右美托咪定(DMTD)是一种α-肾上腺素受体激动剂,常用于重症监护病房(ICU)患者的镇静和镇痛。DMTD 的主要血浆代谢物是其直接 N-葡萄糖醛酸苷,即右美托咪定 N-葡萄糖醛酸苷(DG1)和右美托咪定 N-葡萄糖醛酸苷(DG2),占健康志愿者 DMTD 代谢的 41%。由于 N-葡萄糖醛酸化程度的差异可能是 ICU 患者 DMTD 药代动力学个体间差异及其随后镇静作用的关键因素之一。为了充分评估 ICU 患者 DMTD 的 N-葡萄糖醛酸化,本研究旨在开发一种 LC/MS/MS 方法,同时定量测定血浆中 DMTD 及其两种主要 N-葡萄糖醛酸苷 DG1 和 DG2,并描述其在成年 ICU 患者中的药代动力学特征。采用固相萃取小柱,以内标托拉唑啉从 0.4 mL 血浆中有效提取 DMTD、DG1 和 DG2。该方法应用于确定 9 例 ICU 患者(平均入科严重程度 APACHE II 评分 23±5)接受右美托咪定输注 667 至 3518 分钟后 DMTD、DG1 和 DG2 的药代动力学特征。在优化的 LC/MS/MS 条件下,空白血浆无内源性干扰。
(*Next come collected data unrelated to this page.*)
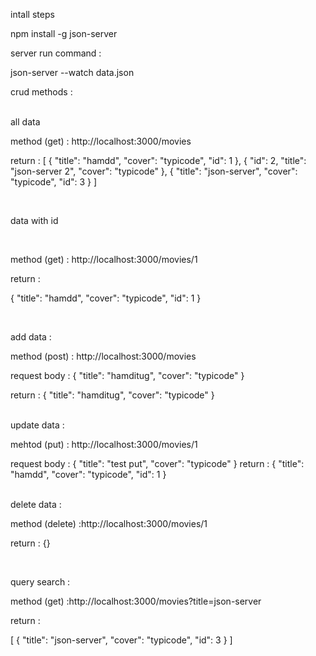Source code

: intall steps 
<br/>

npm install -g json-server

server run command : 

json-server --watch data.json


crud methods : 

<br>
all data

method (get) : http://localhost:3000/movies

return : 
[
    {
        "title": "hamdd",
        "cover": "typicode",
        "id": 1
    },
    {
        "id": 2,
        "title": "json-server 2",
        "cover": "typicode"
    },
    {
        "title": "json-server",
        "cover": "typicode",
        "id": 3
    }
]

<br>

data with id 

<br>

method (get) : http://localhost:3000/movies/1

return :

{
    "title": "hamdd",
    "cover": "typicode",
    "id": 1
}


<br>

add data :

method (post) : http://localhost:3000/movies

request body : 
{
        "title": "hamditug",
        "cover": "typicode"
}

return :
{
        "title": "hamditug",
        "cover": "typicode"
}

<br>
update data :

mehtod (put) :  http://localhost:3000/movies/1

request body :
{
        "title": "test put",
        "cover": "typicode"
}
return : 
{
    "title": "hamdd",
    "cover": "typicode",
    "id": 1
}

<br>
delete data :

method (delete) :http://localhost:3000/movies/1

return : {}

<br>

query search  :

method (get) :http://localhost:3000/movies?title=json-server

return :

[
    {
        "title": "json-server",
        "cover": "typicode",
        "id": 3
    }
]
DMTD 的线性范围为 25-5000 pg/mL,DG1 为 50-5000 pg/mL,DG2 为 56-2800 pg/mL,线性良好(r 范围分别为 0.997-0.999、0.993-0.999 和 0.993-0.998 对于 DMTD、DG1 和 DG2)。DMTD、DG1 和 DG2 在其质控浓度下的精密度、准确度和稳定性符合食品和药物管理局生物分析标准。该方法应用于确定 9 例 ICU 患者 DMTD、DG1 和 DG2 的药代动力学特征。AUC/AUC(0.40-2.20)和 AUC/AUC(0.15-2.02)的范围表明 DMTD 葡萄糖醛酸化的个体间差异较大。接受输注的 ICU 患者总葡萄糖醛酸化物与 DMTD 的平均 AUC 比值(2.09,范围 0.55-4.16)似乎低于接受静脉推注的健康志愿者的报告值(2.86)。这一描述 ICU 患者 DMTD、DG1 和 DG2 的药代动力学特征是新颖的,表明危重病患者的病理生理变化可能降低 DMTD 的葡萄糖醛酸化。